In some implementations, portions of a circuit architecture and control circuitry can be arranged in a flip-chip configuration to allow for three-dimensional integration of multiple chips or substrates. Some flip-chip configurations comprise conductive structure such as wire bonds, microbumps, or vias to facilitate electrical communication between multiple layers or chips.

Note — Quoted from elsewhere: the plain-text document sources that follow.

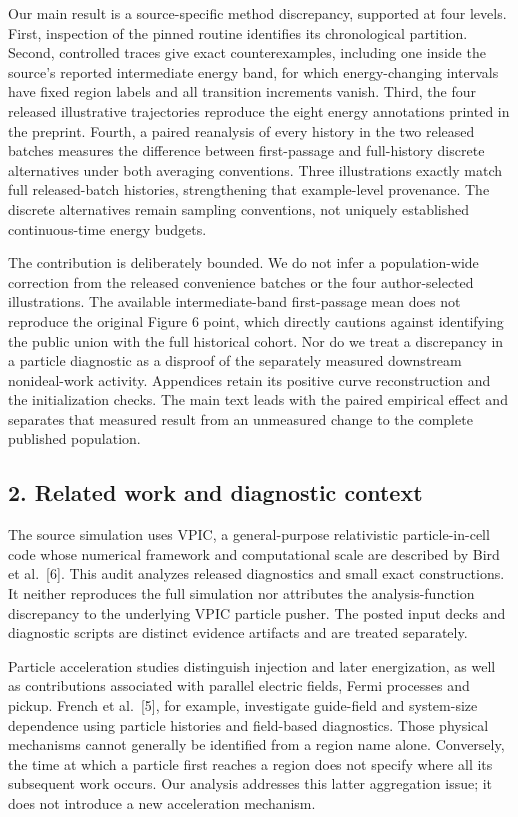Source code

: Our main result is a source-specific method discrepancy, supported at
four levels. First, inspection of the pinned routine identifies its
chronological partition. Second, controlled traces give exact
counterexamples, including one inside the source's reported intermediate
energy band, for which energy-changing intervals have fixed region
labels and all transition increments vanish. Third, the four released
illustrative trajectories reproduce the eight energy annotations printed
in the preprint. Fourth, a paired reanalysis of every history in the two
released batches measures the difference between first-passage and
full-history discrete alternatives under both averaging conventions.
Three illustrations exactly match full released-batch histories,
strengthening that example-level provenance. The discrete alternatives
remain sampling conventions, not uniquely established continuous-time
energy budgets.

The contribution is deliberately bounded. We do not infer a
population-wide correction from the released convenience batches or the
four author-selected illustrations. The available intermediate-band
first-passage mean does not reproduce the original Figure 6 point, which
directly cautions against identifying the public union with the full
historical cohort. Nor do we treat a discrepancy in a particle
diagnostic as a disproof of the separately measured downstream
nonideal-work activity. Appendices retain its positive curve
reconstruction and the initialization checks. The main text leads with
the paired empirical effect and separates that measured result from an
unmeasured change to the complete published population.

\subsection{2. Related work and diagnostic
context}\label{related-work-and-diagnostic-context}

The source simulation uses VPIC, a general-purpose relativistic
particle-in-cell code whose numerical framework and computational scale
are described by Bird et al.~{[}6{]}. This audit analyzes released
diagnostics and small exact constructions. It neither reproduces the
full simulation nor attributes the analysis-function discrepancy to the
underlying VPIC particle pusher. The posted input decks and diagnostic
scripts are distinct evidence artifacts and are treated separately.

Particle acceleration studies distinguish injection and later
energization, as well as contributions associated with parallel electric
fields, Fermi processes and pickup. French et al.~{[}5{]}, for example,
investigate guide-field and system-size dependence using particle
histories and field-based diagnostics. Those physical mechanisms cannot
generally be identified from a region name alone. Conversely, the time
at which a particle first reaches a region does not specify where all
its subsequent work occurs. Our analysis addresses this latter
aggregation issue; it does not introduce a new acceleration mechanism.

While the disclosure has been described in connection with certain embodiments, it is to be understood that the disclosure is not to be limited to the disclosed embodiments but, on the contrary, is intended to cover various modifications and equivalent arrangements included within the scope of the appended claims, which scope is to be accorded the broadest interpretation so as to encompass all such modifications and equivalent structures as is permitted under the law.